Wieso ist immer noch ungefähr die Hälfte  des weltweiten E-Mail-Verkehrs Spam? Wieso gibt es immer mehr Ransom-Software-Trojaner, die es darauf abgesehen haben, PC-Nutzerinnen und -Nutzer zu erpressen? Richtig: Weil sich in beiden Cyber-Crime-Sparten prächtig Geld verdienen lässt. Spam-Mail rentiert, weil zu viele User darauf reagieren, Erpresser-Software verbreitet sich immer schneller, weil zu viele Opfer die Erpresser bezahlen.

Der neuste Trojaner der Erpresser-Sorte, der seit Wochen Schlagzeilen macht, heisst “Locky” und wütet momentan vor allem in Deutschland. Dort, so meldete der Spiegel kürzlich, hat die Software an einem einzigen Tag 17’000 Rechner lahmgelegt – weltweit sind es wohl gegen eine halbe Million Computer:

Die Erpresser infizieren Windows-Rechner mit einem Trojaner, der wichtige Dateien zunächst verschlüsselt und dann umbenennt. Die Dokumente haben nach dem Prozess die Endung .locky, daher hat der Trojaner auch seinen Namen. Die Verschlüsselung ist kaum zu knacken, wenn die Angaben der Erpresser stimmen. Demnach werden die Dateien mit einem RSA-Kryptoschlüssel und einer AES-Verschlüsselung unbrauchbar gemacht. Sobald die Dateien verschlüsselt sind, erscheint ein Erpresserbrief mit einer Lösegeldforderung. Der Brief existiert in mehreren Sprachen und erscheint hierzulande auch in deutscher Sprache bei den betroffenen Nutzern. Darin steht, dass die Dateien nur mit einer speziellen Software namens “Locky Decryptor” gerettet werden können.

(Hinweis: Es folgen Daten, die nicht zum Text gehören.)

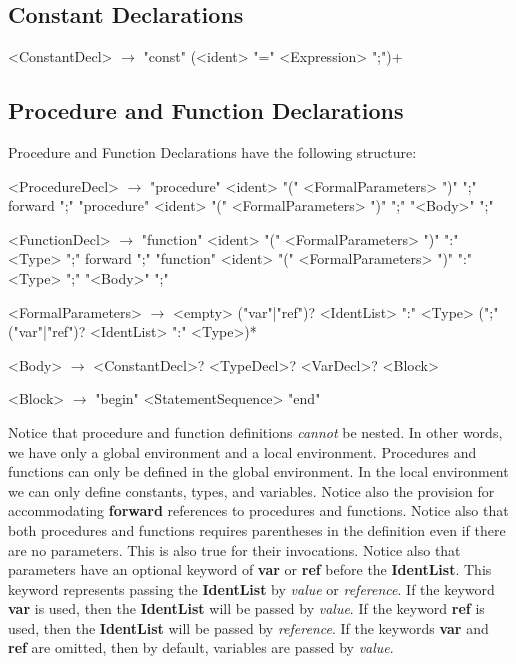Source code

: \documentclass{book}
\begin{document}
\subsection{Constant Declarations}
\begin{grammar}
<ConstantDecl> $\rightarrow$ "const" (<ident> "=" <Expression> ";")+
\end{grammar}

\subsection{Procedure and Function Declarations}
Procedure and Function Declarations have the following structure:
\begin{grammar}
<ProcedureDecl>  $\rightarrow$ 
"procedure" <ident> "(" <FormalParameters> ")" ";" forward ";"
\alt "procedure" <ident> "(" <FormalParameters> ")" ";" "<Body>" ";"

<FunctionDecl>  $\rightarrow$ 
"function" <ident> "(" <FormalParameters> ")" ":" <Type> ";" forward ";"
\alt "function" <ident> "(" <FormalParameters> ")" ":" <Type>  ";" "<Body>" ";"

<FormalParameters> $\rightarrow$ <empty>
\alt ("var"|"ref")? <IdentList> ":" <Type> (";" ("var"|"ref")? <IdentList> ":" <Type>)*

<Body> $\rightarrow$ <ConstantDecl>? <TypeDecl>? <VarDecl>? <Block>

<Block> $\rightarrow$ "begin" <StatementSequence> "end"
\end{grammar}

Notice that procedure and function definitions \textit{cannot} be nested.
In other words, we have only a global environment and a local environment. 
Procedures and functions can only be defined in the global environment.
In the local environment we can only define constants, types, and variables.
Notice also the provision for accommodating \textbf{forward} references to procedures and functions.
Notice also that both procedures and functions requires parentheses
in the definition even if there are no parameters.
This is also true for their invocations.
Notice also that parameters have an optional keyword of \textbf{var} or \textbf{ref} before the \textbf{IdentList}.
This keyword represents passing the \textbf{IdentList} by \textit{value} or \textit{reference}.
If the keyword \textbf{var} is used, then the \textbf{IdentList} will be passed by \textit{value}.
If the keyword \textbf{ref} is used, then the \textbf{IdentList} will be passed by \textit{reference}.
If the keywords \textbf{var} and \textbf{ref} are omitted, then by default, variables are passed by \textit{value}.
\end{document}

Und für diese Software verlangen die Erpresser einen Betrag von 0,5 Bitcoin, was laut dem aktuellen Kurs der Kryptowährung rund 200 Euro entspricht.

Auch Gemeinden lassen sich erpressen

Szenekenner gehen davon aus, dass die Erpresser mit diesem Verfahren bereits viele 100’000 Dollar verdient haben – was dazu führt, dass der Trick in verschiedensten Varianten immer wieder ausgeführt wird. Im Falle einer Kleinstadt in Deutschland hiess die Software nicht “Locky”, sondern “Tesla-Crypt“. Der Trojaner brachte die Stadtverwaltung dazu, mehrere hundert Euro Erpressergeld zu bezahlen. Ärger gab es dann trotzdem:

Die Erpresser hatten die Stadtverwaltung Dettelbach zur Zahlung von 1,3 Bitcoin aufgefordert, umgerechnet rund 490 Euro. Der Polizei zufolge führte eine von der Stadtverwaltung beauftragte Fachfirma die Zahlung durch. Anschließend war es möglich, einen Teil der Daten wiederherzustellen. Dennoch sei es anschließend zu einem “weitreichenden Ausfall des EDV-Systems mit Datenverlusten” gekommen, teilte die Stadtverwaltung an diesem Donnerstag mit.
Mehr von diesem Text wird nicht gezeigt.